The second momentous qualitative issue is the accepted “backwardness” of our African group and the question: what is backwardness? This condition, long discussed, has never been investigated; its causes and nature are wholly unknown; the correct treatment for it is wholly unknown. There are some who think they know these things and have unwittingly intensified a situation containing a deep appeal for truth. This situation must inevitably be encountered by a population inquiry.

I have often pointed out that scientific light upon “backwardness ” is required for commonsense thought and action in regard to difficult questions in trusteeship for our Africans, of which I name only the following:
(I) Scholastic education and vocational training;
(2) Mental deficiency and mental disorder;
(3) Alcoholism and drug addiction;
(4) Adult and juvenile crime;
(5) The ayah question;
(6) The urbanization of a backward rural people;
(7) The capacity of the East African Native to acquire British culture.

Such questions cannot be lightly brushed aside or lightly answered by a nation anxious to help up a weaker people; nor is the responsibility of taking charge of that people and its future without scientific answers to such questions one to be lightly continued.

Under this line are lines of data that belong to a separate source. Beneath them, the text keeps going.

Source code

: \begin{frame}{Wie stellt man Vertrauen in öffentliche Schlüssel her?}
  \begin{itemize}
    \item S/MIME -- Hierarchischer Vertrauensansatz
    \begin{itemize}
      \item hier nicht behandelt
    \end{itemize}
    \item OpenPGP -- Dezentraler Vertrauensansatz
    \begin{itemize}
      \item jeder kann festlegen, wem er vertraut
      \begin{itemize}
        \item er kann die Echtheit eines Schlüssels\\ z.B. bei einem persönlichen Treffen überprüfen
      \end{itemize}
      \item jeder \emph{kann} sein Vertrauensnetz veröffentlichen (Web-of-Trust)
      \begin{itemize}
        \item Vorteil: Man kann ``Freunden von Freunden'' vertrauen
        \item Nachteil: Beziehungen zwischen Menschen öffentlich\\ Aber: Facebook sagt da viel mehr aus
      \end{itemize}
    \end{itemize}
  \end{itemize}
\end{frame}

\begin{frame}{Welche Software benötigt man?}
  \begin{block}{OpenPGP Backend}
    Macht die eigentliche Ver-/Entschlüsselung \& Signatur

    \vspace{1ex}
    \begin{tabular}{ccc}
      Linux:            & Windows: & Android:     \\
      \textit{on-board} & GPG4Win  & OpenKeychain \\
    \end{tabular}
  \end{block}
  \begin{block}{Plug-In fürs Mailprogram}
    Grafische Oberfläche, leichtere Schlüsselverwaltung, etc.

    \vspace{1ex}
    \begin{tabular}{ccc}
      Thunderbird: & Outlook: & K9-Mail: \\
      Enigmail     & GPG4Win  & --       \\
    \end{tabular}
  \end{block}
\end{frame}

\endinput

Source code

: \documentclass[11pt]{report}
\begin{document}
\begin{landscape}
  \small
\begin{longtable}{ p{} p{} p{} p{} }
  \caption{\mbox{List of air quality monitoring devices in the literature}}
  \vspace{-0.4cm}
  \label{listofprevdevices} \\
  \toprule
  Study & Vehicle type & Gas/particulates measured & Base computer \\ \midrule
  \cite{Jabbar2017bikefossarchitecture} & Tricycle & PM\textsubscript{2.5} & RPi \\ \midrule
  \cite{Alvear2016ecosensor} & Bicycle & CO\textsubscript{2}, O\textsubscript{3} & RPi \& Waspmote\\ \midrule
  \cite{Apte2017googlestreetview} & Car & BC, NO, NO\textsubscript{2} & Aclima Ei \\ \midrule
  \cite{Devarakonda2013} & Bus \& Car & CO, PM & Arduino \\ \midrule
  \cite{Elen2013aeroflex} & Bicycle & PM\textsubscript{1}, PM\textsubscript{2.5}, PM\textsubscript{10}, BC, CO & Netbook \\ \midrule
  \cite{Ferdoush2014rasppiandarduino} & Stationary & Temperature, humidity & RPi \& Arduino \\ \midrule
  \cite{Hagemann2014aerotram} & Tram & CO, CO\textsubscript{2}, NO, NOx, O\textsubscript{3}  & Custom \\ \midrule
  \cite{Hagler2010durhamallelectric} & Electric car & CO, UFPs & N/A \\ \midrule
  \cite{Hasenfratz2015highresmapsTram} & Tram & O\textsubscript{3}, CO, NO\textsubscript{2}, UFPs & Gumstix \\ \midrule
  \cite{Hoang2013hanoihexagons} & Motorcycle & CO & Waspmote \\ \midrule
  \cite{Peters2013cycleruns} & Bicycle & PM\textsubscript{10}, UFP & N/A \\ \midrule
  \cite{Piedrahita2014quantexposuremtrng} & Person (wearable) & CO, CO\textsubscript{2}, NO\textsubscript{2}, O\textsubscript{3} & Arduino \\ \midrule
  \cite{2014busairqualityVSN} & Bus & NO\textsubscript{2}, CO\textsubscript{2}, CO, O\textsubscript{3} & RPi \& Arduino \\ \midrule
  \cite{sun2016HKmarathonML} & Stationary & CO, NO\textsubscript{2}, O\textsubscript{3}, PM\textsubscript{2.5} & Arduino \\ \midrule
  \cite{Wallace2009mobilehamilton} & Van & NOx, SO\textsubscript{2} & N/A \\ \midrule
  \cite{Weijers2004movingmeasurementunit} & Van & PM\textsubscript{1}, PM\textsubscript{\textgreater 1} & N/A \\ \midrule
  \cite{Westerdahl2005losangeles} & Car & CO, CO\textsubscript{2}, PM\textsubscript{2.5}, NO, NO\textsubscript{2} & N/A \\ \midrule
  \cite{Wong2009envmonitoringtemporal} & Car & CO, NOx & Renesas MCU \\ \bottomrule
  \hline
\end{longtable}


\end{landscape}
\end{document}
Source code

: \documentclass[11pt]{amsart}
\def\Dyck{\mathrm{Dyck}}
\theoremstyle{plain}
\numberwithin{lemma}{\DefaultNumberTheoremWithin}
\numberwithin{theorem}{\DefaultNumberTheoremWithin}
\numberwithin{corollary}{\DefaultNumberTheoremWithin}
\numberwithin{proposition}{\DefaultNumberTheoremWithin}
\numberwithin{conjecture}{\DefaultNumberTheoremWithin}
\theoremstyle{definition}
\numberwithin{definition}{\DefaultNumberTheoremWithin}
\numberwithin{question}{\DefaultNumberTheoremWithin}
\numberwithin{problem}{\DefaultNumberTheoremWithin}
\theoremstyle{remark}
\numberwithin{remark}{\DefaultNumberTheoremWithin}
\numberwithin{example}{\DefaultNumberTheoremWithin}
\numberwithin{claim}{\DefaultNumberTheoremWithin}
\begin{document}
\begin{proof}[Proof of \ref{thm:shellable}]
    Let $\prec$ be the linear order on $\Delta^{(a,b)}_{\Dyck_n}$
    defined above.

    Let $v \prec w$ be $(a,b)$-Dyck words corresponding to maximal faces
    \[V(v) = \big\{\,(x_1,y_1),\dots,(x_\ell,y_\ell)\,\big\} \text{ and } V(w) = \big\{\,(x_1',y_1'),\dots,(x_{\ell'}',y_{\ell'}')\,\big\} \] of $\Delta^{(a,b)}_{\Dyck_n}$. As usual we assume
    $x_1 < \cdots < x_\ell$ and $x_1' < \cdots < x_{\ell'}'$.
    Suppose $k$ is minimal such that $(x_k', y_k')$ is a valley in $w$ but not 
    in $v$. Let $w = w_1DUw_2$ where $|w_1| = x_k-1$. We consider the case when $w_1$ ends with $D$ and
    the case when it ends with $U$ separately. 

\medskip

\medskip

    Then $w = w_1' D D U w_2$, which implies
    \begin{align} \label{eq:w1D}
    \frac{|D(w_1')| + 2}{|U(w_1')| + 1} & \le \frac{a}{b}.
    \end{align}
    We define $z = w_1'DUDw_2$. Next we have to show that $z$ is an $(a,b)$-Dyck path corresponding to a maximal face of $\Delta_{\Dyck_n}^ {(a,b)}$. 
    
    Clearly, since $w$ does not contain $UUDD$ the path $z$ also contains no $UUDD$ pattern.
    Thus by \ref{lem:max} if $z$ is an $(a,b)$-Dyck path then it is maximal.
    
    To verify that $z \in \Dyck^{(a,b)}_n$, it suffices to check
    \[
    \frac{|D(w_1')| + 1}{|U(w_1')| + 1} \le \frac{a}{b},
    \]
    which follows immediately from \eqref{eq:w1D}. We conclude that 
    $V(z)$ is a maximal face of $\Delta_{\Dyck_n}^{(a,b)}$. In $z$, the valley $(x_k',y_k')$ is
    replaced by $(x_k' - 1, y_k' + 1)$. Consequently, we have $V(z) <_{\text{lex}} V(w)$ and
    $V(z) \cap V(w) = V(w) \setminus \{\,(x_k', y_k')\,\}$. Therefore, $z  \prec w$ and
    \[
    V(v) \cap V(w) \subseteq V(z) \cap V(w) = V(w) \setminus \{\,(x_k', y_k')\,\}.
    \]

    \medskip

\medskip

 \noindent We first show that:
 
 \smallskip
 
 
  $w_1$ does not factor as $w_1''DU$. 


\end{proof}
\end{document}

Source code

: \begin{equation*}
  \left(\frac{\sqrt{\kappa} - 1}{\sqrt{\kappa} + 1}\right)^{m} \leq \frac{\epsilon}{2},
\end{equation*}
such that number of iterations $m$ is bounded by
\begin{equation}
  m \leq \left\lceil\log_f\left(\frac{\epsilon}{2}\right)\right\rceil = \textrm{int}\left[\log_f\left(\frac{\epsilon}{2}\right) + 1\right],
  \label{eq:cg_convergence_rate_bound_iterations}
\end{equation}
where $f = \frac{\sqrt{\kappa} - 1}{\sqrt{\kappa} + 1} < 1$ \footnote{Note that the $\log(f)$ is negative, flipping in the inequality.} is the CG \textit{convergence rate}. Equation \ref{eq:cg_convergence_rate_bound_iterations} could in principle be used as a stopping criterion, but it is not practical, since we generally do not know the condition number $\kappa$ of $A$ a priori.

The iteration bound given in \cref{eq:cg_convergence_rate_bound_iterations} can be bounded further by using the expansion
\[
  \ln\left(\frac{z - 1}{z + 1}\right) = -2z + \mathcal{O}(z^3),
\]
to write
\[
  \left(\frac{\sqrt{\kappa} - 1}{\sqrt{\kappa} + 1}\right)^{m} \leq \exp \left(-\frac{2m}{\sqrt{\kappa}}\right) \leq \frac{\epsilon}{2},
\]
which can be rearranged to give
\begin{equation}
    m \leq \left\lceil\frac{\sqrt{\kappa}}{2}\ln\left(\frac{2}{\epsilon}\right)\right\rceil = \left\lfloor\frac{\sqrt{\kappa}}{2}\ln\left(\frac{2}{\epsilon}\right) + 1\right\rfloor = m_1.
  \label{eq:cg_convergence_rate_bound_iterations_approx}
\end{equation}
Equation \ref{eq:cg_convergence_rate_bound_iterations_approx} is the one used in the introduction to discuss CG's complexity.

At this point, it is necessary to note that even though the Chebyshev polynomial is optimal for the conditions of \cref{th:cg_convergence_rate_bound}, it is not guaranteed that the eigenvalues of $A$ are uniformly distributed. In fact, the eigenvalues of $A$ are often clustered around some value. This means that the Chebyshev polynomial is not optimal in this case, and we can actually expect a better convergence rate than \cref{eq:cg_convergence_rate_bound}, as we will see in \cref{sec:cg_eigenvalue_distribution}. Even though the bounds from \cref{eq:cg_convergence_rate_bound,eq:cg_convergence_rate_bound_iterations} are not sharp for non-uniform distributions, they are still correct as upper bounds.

It should be more widely known that the differences between the white and the black man are far from being confined to colour, and that to proceed as if the resemblances were all that matters may be a grievous error.

Gordon stated that the most important “resource” for study was the population, which other scientists ignored. Gordon dubbed this the “population problem.” Due to these kinds of eugenic ideas, there were blood banks in Kenya that were racially segregated (Dantzler, 2017). What Gordon, Vint and other Kenyan eugenicists were worried about was amentia, which is intellectual disability or severe mental illness. Although Gordon (1934) did discuss some environmental influences on the brain development of the East African in his talk to the African Circle, Gordon argued for eugenic proposals due to what he claimed to be a high level of amentia in the population which led to decreased intelligence. In this same talk, he discusses the previous research of Vint’s, showing data that the brain growth of the East African was about half as much as that of the European. He also stated that they were inferior to Europeans not only in brain measures, but also in “certain physical and psychophysical attributes, but also in reaction to the mental tests used by the enquiry, although it is not pretended that mental tests suitable to the East African have yet been arrived at (Gordon, 1934: 235). He then stated that only eugenic proposals could fix the inborn attributes of the so-called “aments.” Thus, if there are differences in the brain between Europeans and East Africans, then “efforts to educate the African to the standard of the European could prove to be either futile or disastrous” (Mahone, 2007).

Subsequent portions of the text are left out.